Petróleo “mais limpo” dá vantagem ao Brasil na corrida pela descarbonização

O Brasil tem papel de destaque na transição energética graças às condições propícias para a produção de uma ampla gama de fontes renováveis, das já tradicionais eólica e solar aos chamados combustíveis “do futuro”, como o hidrogênio verde.

Mas o país conta com outro trunfo, este menos óbvio: o petróleo. Sim, ele mesmo.

É fato que as mudanças climáticas têm levado à imposição de metas de “descarbonização” da economia, o que exige o gradual abandono de fontes fósseis como o carvão e o próprio petróleo. Só que esse processo não será rápido nem barato – e tampouco será capaz de dispensar totalmente o petróleo no curto e médio prazo.
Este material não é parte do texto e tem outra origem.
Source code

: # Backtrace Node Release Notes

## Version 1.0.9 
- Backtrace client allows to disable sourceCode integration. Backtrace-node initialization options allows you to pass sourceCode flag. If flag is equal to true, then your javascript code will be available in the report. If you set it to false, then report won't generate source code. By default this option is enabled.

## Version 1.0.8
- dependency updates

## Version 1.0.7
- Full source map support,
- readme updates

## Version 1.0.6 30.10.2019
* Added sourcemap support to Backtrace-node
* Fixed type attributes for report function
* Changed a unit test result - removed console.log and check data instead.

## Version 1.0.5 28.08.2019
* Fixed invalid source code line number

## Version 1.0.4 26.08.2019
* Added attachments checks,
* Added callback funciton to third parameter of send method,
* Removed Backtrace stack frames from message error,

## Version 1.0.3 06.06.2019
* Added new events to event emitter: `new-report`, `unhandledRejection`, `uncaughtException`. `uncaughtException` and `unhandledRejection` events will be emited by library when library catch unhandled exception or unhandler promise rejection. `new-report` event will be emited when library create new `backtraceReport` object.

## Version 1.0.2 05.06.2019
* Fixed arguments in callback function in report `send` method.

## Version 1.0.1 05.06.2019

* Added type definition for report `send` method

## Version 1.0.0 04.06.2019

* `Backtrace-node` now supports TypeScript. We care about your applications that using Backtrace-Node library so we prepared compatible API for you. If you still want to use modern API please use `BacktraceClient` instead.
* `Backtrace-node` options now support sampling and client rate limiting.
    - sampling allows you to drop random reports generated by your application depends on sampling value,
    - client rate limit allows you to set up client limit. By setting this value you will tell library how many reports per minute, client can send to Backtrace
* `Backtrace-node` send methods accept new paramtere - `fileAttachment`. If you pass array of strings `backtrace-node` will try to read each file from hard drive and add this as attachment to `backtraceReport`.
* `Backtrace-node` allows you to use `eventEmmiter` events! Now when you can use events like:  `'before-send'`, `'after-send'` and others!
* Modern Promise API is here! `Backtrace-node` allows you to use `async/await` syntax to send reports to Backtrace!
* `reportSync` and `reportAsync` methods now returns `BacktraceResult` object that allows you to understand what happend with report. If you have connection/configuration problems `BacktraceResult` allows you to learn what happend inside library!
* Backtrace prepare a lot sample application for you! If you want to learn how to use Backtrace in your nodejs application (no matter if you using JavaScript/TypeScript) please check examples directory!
Nesse cenário, o óleo da camada pré-sal – que hoje responde por três quartos da produção nacional – desponta como uma boa alternativa de transição. O motivo: ele é “mais limpo” que os concorrentes. Emite até 70% menos gases de efeito estufa que a média mundial, segundo a Petrobras.

A empresa busca destacar esse ponto num momento em que o Brasil é questionado, em fóruns internacionais, por se colocar como um país “verde” e ao mesmo tempo destinar bilhões de dólares para a busca de novos campos de petróleo.

Petróleo do pré-sal é mais leve e menos poluente que a média

Na comparação com outros óleos extraídos do subsolo marinho (camada “pós-sal”) e de campos terrestres, o petróleo do pré-sal é menos denso e tem menos enxofre em sua composição. Com isso, dá origem a uma fração maior de derivados nobres, como querosene de aviação e gasolina, e por isso vale mais que os petróleos pesados. Como também é menos poluente, ele tende a ser cada vez mais valorizado em meio à transição energética.

“A transição energética é muito complexa e o Brasil está oferecendo atender uma demanda crescente de petróleo descarbonizado que nem todos os países atendem. Quem vai liderar é Brasil, Kuwait e Emirados Árabes. O mundo quer um produto cada vez mais refinado e o nosso tem resiliência e baixa carbonização”, diz o presidente do Instituto Brasileiro de Petróleo e Gás (IBP), Roberto Ardenghy.

Para o presidente da S&P Global Commodity Insights, Saugata Saha, os países que oferecem petróleo de baixa intensidade de emissões de carbono se destacam como fornecedores no mercado global quando se trata de transição energética.

“No passado, o mercado de petróleo levava mais em consideração o custo da produção e os aspectos químicos do produto, por exemplo, se o óleo era leve ou pesado. O novo fator que está entrando nessas discussões é a intensidade de carbono da produção. Isso é um grande diferencial”, disse o executivo em entrevista ao site EPBR.

Outra boa notícia para o Brasil é que o petróleo da Margem Equatorial – uma nova fronteira exploratória no litoral norte do país – também tende a ser do tipo leve, a julgar pelo óleo que já foi descoberto e está em exploração na Guiana.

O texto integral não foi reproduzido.